** EXERCISE PROMPT **
A line below contains "so if you are", and a later one contains "intellisense config for LSP.". Repeat both, with every line between them, exactly.

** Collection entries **
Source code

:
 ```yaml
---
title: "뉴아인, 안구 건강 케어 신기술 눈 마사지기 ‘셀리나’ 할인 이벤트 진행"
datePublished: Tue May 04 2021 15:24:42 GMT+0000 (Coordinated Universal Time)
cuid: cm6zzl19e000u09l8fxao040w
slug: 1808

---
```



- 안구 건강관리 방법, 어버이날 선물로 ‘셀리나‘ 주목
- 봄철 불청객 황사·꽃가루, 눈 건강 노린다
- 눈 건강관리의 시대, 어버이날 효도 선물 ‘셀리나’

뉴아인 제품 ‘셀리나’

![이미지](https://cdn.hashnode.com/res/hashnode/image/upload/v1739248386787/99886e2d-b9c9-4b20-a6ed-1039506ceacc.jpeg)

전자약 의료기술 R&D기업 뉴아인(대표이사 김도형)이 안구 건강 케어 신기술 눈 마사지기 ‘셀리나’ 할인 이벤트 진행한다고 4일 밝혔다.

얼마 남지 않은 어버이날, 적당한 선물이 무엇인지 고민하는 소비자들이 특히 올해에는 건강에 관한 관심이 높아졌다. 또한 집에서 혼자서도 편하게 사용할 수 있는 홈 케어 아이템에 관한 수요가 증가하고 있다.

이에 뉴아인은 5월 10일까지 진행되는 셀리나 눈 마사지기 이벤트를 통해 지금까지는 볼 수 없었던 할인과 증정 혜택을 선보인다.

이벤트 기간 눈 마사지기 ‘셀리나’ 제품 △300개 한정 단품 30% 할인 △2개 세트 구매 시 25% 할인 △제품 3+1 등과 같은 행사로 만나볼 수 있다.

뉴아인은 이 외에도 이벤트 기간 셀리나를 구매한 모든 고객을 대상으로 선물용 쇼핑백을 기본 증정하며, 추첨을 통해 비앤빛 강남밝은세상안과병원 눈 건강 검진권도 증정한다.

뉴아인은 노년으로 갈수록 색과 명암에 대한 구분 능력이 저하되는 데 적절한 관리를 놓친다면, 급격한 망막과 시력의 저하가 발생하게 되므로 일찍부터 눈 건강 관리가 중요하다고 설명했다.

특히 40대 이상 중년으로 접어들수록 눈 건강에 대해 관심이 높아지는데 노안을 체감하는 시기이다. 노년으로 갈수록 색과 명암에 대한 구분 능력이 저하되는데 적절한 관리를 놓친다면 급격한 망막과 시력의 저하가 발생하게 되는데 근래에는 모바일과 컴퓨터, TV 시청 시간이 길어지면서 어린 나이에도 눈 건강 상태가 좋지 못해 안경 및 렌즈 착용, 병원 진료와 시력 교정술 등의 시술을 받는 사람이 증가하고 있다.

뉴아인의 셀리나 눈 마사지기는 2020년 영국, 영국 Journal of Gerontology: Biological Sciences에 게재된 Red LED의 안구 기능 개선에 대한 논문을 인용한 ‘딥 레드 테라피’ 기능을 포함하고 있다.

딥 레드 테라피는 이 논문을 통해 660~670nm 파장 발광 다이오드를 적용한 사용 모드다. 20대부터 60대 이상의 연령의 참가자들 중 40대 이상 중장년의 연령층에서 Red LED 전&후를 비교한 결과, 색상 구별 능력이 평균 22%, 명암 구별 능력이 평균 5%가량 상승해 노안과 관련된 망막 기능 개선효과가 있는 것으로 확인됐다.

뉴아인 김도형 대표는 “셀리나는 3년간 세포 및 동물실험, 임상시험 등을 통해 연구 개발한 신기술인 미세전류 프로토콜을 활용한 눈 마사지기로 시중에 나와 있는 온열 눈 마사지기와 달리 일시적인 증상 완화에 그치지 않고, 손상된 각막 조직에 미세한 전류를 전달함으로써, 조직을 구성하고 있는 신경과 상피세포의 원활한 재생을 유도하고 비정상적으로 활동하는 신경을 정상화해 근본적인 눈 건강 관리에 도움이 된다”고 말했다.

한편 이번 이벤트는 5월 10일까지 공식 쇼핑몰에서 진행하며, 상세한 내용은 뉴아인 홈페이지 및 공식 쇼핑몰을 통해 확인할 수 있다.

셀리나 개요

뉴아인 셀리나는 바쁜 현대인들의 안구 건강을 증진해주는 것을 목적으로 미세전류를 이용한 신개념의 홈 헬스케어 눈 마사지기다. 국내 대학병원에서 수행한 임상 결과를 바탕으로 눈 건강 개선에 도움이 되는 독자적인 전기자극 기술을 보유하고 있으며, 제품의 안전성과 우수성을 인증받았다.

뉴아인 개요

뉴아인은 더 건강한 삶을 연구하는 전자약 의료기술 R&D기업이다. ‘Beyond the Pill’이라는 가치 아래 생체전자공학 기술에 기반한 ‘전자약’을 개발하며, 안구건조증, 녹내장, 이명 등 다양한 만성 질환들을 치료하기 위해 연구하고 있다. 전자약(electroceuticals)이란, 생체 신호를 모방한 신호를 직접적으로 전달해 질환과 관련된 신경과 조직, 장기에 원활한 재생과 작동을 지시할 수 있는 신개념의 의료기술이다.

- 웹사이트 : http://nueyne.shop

* * *

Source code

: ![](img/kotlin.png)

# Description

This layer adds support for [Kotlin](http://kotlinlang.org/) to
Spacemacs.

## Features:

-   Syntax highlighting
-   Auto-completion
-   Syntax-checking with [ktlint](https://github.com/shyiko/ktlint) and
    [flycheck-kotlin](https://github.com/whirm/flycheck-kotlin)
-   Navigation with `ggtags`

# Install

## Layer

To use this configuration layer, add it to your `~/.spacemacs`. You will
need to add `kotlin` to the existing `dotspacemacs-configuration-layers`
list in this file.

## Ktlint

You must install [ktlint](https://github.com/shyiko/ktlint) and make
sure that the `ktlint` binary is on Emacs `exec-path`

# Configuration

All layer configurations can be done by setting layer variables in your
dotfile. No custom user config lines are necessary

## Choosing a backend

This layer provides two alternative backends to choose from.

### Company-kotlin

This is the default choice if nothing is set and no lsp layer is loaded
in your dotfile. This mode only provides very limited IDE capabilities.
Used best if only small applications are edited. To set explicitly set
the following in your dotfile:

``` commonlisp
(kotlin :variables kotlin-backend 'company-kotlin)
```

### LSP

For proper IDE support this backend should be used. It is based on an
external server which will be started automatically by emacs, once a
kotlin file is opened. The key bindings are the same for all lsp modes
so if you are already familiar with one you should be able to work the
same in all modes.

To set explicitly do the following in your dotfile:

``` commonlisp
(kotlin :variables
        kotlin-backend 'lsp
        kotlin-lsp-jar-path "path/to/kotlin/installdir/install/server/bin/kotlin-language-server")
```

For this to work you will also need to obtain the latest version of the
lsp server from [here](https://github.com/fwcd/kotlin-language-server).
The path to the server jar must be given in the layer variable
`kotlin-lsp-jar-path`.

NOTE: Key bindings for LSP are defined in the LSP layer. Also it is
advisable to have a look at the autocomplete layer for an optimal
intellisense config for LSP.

** WRITTEN SOLUTION **
so if you are already familiar with one you should be able to work the
same in all modes.

To set explicitly do the following in your dotfile:

``` commonlisp
(kotlin :variables
        kotlin-backend 'lsp
        kotlin-lsp-jar-path "path/to/kotlin/installdir/install/server/bin/kotlin-language-server")
```

For this to work you will also need to obtain the latest version of the
lsp server from [here](https://github.com/fwcd/kotlin-language-server).
The path to the server jar must be given in the layer variable
`kotlin-lsp-jar-path`.

NOTE: Key bindings for LSP are defined in the LSP layer. Also it is
advisable to have a look at the autocomplete layer for an optimal
intellisense config for LSP.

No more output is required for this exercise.